→ **WORK TO COMPLETE**:
Would you copy the lines below exactly and omit the images?
BEGIN SUPPLIED RECORDS
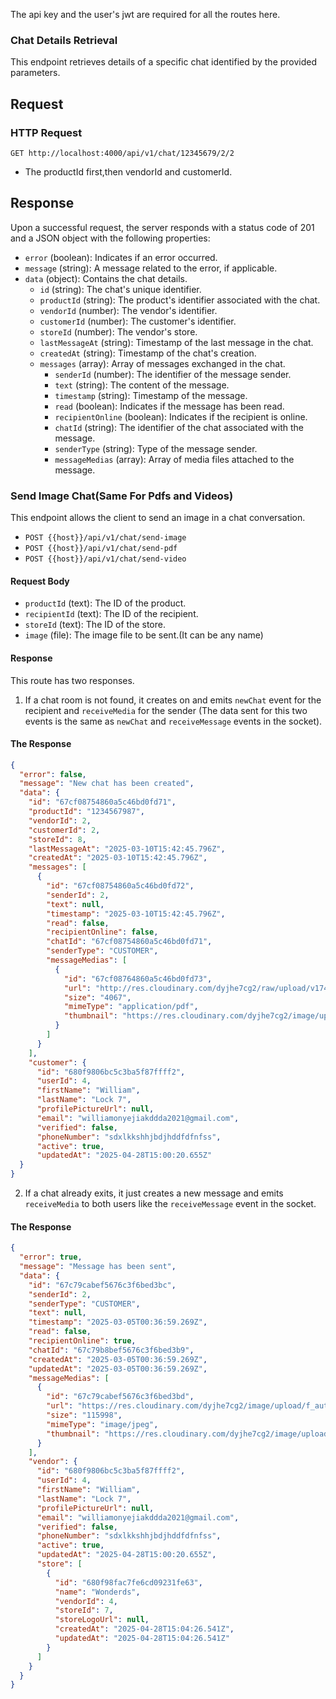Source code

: The api key and the user's jwt are required for all the routes here.

### Chat Details Retrieval

This endpoint retrieves details of a specific chat identified by the provided parameters.

## Request

### HTTP Request

`GET http://localhost:4000/api/v1/chat/12345679/2/2`

- The productId first,then vendorId and customerId.

## Response

Upon a successful request, the server responds with a status code of 201 and a JSON object with the following properties:

- `error` (boolean): Indicates if an error occurred.
- `message` (string): A message related to the error, if applicable.
- `data` (object): Contains the chat details.
  - `id` (string): The chat's unique identifier.
  - `productId` (string): The product's identifier associated with the chat.
  - `vendorId` (number): The vendor's identifier.
  - `customerId` (number): The customer's identifier.
  - `storeId` (number): The vendor's store.
  - `lastMessageAt` (string): Timestamp of the last message in the chat.
  - `createdAt` (string): Timestamp of the chat's creation.
  - `messages` (array): Array of messages exchanged in the chat.
    - `senderId` (number): The identifier of the message sender.
    - `text` (string): The content of the message.
    - `timestamp` (string): Timestamp of the message.
    - `read` (boolean): Indicates if the message has been read.
    - `recipientOnline` (boolean): Indicates if the recipient is online.
    - `chatId` (string): The identifier of the chat associated with the message.
    - `senderType` (string): Type of the message sender.
    - `messageMedias` (array): Array of media files attached to the message.

### Send Image Chat(Same For Pdfs and Videos)

This endpoint allows the client to send an image in a chat conversation.

- `POST {{host}}/api/v1/chat/send-image`
- `POST {{host}}/api/v1/chat/send-pdf`
- `POST {{host}}/api/v1/chat/send-video`

#### Request Body

- `productId` (text): The ID of the product.
- `recipientId` (text): The ID of the recipient.
- `storeId` (text): The ID of the store.
- `image` (file): The image file to be sent.(It can be any name)

#### Response

This route has two responses.

1. If a chat room is not found, it creates on and emits `newChat` event for the recipient and `receiveMedia` for the sender (The data sent for this two events is the same as `newChat` and `receiveMessage` events in the socket).

#### The Response

```json
{
  "error": false,
  "message": "New chat has been created",
  "data": {
    "id": "67cf08754860a5c46bd0fd71",
    "productId": "1234567987",
    "vendorId": 2,
    "customerId": 2,
    "storeId": 8,
    "lastMessageAt": "2025-03-10T15:42:45.796Z",
    "createdAt": "2025-03-10T15:42:45.796Z",
    "messages": [
      {
        "id": "67cf08754860a5c46bd0fd72",
        "senderId": 2,
        "text": null,
        "timestamp": "2025-03-10T15:42:45.796Z",
        "read": false,
        "recipientOnline": false,
        "chatId": "67cf08754860a5c46bd0fd71",
        "senderType": "CUSTOMER",
        "messageMedias": [
          {
            "id": "67cf08764860a5c46bd0fd73",
            "url": "http://res.cloudinary.com/dyjhe7cg2/raw/upload/v1741621365/chat-cdn/chat-pdfs/yazjzqq5s0uag57ymd3p",
            "size": "4067",
            "mimeType": "application/pdf",
            "thumbnail": "https://res.cloudinary.com/dyjhe7cg2/image/upload/so_1/v1/chat-cdn/chat-videos/nsfgzariz5eyamocmfls?_a=BAMCkGRg0"
          }
        ]
      }
    ],
    "customer": {
      "id": "680f9806bc5c3ba5f87ffff2",
      "userId": 4,
      "firstName": "William",
      "lastName": "Lock 7",
      "profilePictureUrl": null,
      "email": "williamonyejiakddda2021@gmail.com",
      "verified": false,
      "phoneNumber": "sdxlkkshhjbdjhddfdfnfss",
      "active": true,
      "updatedAt": "2025-04-28T15:00:20.655Z"
  }
}
```

2. If a chat already exits, it just creates a new message and emits `receiveMedia` to both users like the `receiveMessage` event in the socket.

#### The Response

```json
{
  "error": true,
  "message": "Message has been sent",
  "data": {
    "id": "67c79cabef5676c3f6bed3bc",
    "senderId": 2,
    "senderType": "CUSTOMER",
    "text": null,
    "timestamp": "2025-03-05T00:36:59.269Z",
    "read": false,
    "recipientOnline": true,
    "chatId": "67c79b8bef5676c3f6bed3b9",
    "createdAt": "2025-03-05T00:36:59.269Z",
    "updatedAt": "2025-03-05T00:36:59.269Z",
    "messageMedias": [
      {
        "id": "67c79cabef5676c3f6bed3bd",
        "url": "https://res.cloudinary.com/dyjhe7cg2/image/upload/f_auto/q_auto/v1/chat-cdn/chat-images/vjhjkagb52s75oc0gwbw?_a=BAMCkGRg0",
        "size": "115998",
        "mimeType": "image/jpeg",
        "thumbnail": "https://res.cloudinary.com/dyjhe7cg2/image/upload/so_1/v1/chat-cdn/chat-videos/nsfgzariz5eyamocmfls?_a=BAMCkGRg0"
      }
    ],
    "vendor": {
      "id": "680f9806bc5c3ba5f87ffff2",
      "userId": 4,
      "firstName": "William",
      "lastName": "Lock 7",
      "profilePictureUrl": null,
      "email": "williamonyejiakddda2021@gmail.com",
      "verified": false,
      "phoneNumber": "sdxlkkshhjbdjhddfdfnfss",
      "active": true,
      "updatedAt": "2025-04-28T15:00:20.655Z",
      "store": [
        {
          "id": "680f98fac7fe6cd09231fe63",
          "name": "Wonderds",
          "vendorId": 4,
          "storeId": 7,
          "storeLogoUrl": null,
          "createdAt": "2025-04-28T15:04:26.541Z",
          "updatedAt": "2025-04-28T15:04:26.541Z"
        }
      ]
    }
  }
}
```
END SUPPLIED RECORDS
→ **FINISHED TASK**:
Source code

: The api key and the user's jwt are required for all the routes here.

### Chat Details Retrieval

This endpoint retrieves details of a specific chat identified by the provided parameters.

## Request

### HTTP Request

`GET http://localhost:4000/api/v1/chat/12345679/2/2`

- The productId first,then vendorId and customerId.

## Response

Upon a successful request, the server responds with a status code of 201 and a JSON object with the following properties:

- `error` (boolean): Indicates if an error occurred.
- `message` (string): A message related to the error, if applicable.
- `data` (object): Contains the chat details.
  - `id` (string): The chat's unique identifier.
  - `productId` (string): The product's identifier associated with the chat.
  - `vendorId` (number): The vendor's identifier.
  - `customerId` (number): The customer's identifier.
  - `storeId` (number): The vendor's store.
  - `lastMessageAt` (string): Timestamp of the last message in the chat.
  - `createdAt` (string): Timestamp of the chat's creation.
  - `messages` (array): Array of messages exchanged in the chat.
    - `senderId` (number): The identifier of the message sender.
    - `text` (string): The content of the message.
    - `timestamp` (string): Timestamp of the message.
    - `read` (boolean): Indicates if the message has been read.
    - `recipientOnline` (boolean): Indicates if the recipient is online.
    - `chatId` (string): The identifier of the chat associated with the message.
    - `senderType` (string): Type of the message sender.
    - `messageMedias` (array): Array of media files attached to the message.

### Send Image Chat(Same For Pdfs and Videos)

This endpoint allows the client to send an image in a chat conversation.

- `POST {{host}}/api/v1/chat/send-image`
- `POST {{host}}/api/v1/chat/send-pdf`
- `POST {{host}}/api/v1/chat/send-video`

#### Request Body

- `productId` (text): The ID of the product.
- `recipientId` (text): The ID of the recipient.
- `storeId` (text): The ID of the store.
- `image` (file): The image file to be sent.(It can be any name)

#### Response

This route has two responses.

1. If a chat room is not found, it creates on and emits `newChat` event for the recipient and `receiveMedia` for the sender (The data sent for this two events is the same as `newChat` and `receiveMessage` events in the socket).

#### The Response

```json
{
  "error": false,
  "message": "New chat has been created",
  "data": {
    "id": "67cf08754860a5c46bd0fd71",
    "productId": "1234567987",
    "vendorId": 2,
    "customerId": 2,
    "storeId": 8,
    "lastMessageAt": "2025-03-10T15:42:45.796Z",
    "createdAt": "2025-03-10T15:42:45.796Z",
    "messages": [
      {
        "id": "67cf08754860a5c46bd0fd72",
        "senderId": 2,
        "text": null,
        "timestamp": "2025-03-10T15:42:45.796Z",
        "read": false,
        "recipientOnline": false,
        "chatId": "67cf08754860a5c46bd0fd71",
        "senderType": "CUSTOMER",
        "messageMedias": [
          {
            "id": "67cf08764860a5c46bd0fd73",
            "url": "http://res.cloudinary.com/dyjhe7cg2/raw/upload/v1741621365/chat-cdn/chat-pdfs/yazjzqq5s0uag57ymd3p",
            "size": "4067",
            "mimeType": "application/pdf",
            "thumbnail": "https://res.cloudinary.com/dyjhe7cg2/image/upload/so_1/v1/chat-cdn/chat-videos/nsfgzariz5eyamocmfls?_a=BAMCkGRg0"
          }
        ]
      }
    ],
    "customer": {
      "id": "680f9806bc5c3ba5f87ffff2",
      "userId": 4,
      "firstName": "William",
      "lastName": "Lock 7",
      "profilePictureUrl": null,
      "email": "williamonyejiakddda2021@gmail.com",
      "verified": false,
      "phoneNumber": "sdxlkkshhjbdjhddfdfnfss",
      "active": true,
      "updatedAt": "2025-04-28T15:00:20.655Z"
  }
}
```

2. If a chat already exits, it just creates a new message and emits `receiveMedia` to both users like the `receiveMessage` event in the socket.

#### The Response

```json
{
  "error": true,
  "message": "Message has been sent",
  "data": {
    "id": "67c79cabef5676c3f6bed3bc",
    "senderId": 2,
    "senderType": "CUSTOMER",
    "text": null,
    "timestamp": "2025-03-05T00:36:59.269Z",
    "read": false,
    "recipientOnline": true,
    "chatId": "67c79b8bef5676c3f6bed3b9",
    "createdAt": "2025-03-05T00:36:59.269Z",
    "updatedAt": "2025-03-05T00:36:59.269Z",
    "messageMedias": [
      {
        "id": "67c79cabef5676c3f6bed3bd",
        "url": "https://res.cloudinary.com/dyjhe7cg2/image/upload/f_auto/q_auto/v1/chat-cdn/chat-images/vjhjkagb52s75oc0gwbw?_a=BAMCkGRg0",
        "size": "115998",
        "mimeType": "image/jpeg",
        "thumbnail": "https://res.cloudinary.com/dyjhe7cg2/image/upload/so_1/v1/chat-cdn/chat-videos/nsfgzariz5eyamocmfls?_a=BAMCkGRg0"
      }
    ],
    "vendor": {
      "id": "680f9806bc5c3ba5f87ffff2",
      "userId": 4,
      "firstName": "William",
      "lastName": "Lock 7",
      "profilePictureUrl": null,
      "email": "williamonyejiakddda2021@gmail.com",
      "verified": false,
      "phoneNumber": "sdxlkkshhjbdjhddfdfnfss",
      "active": true,
      "updatedAt": "2025-04-28T15:00:20.655Z",
      "store": [
        {
          "id": "680f98fac7fe6cd09231fe63",
          "name": "Wonderds",
          "vendorId": 4,
          "storeId": 7,
          "storeLogoUrl": null,
          "createdAt": "2025-04-28T15:04:26.541Z",
          "updatedAt": "2025-04-28T15:04:26.541Z"
        }
      ]
    }
  }
}
```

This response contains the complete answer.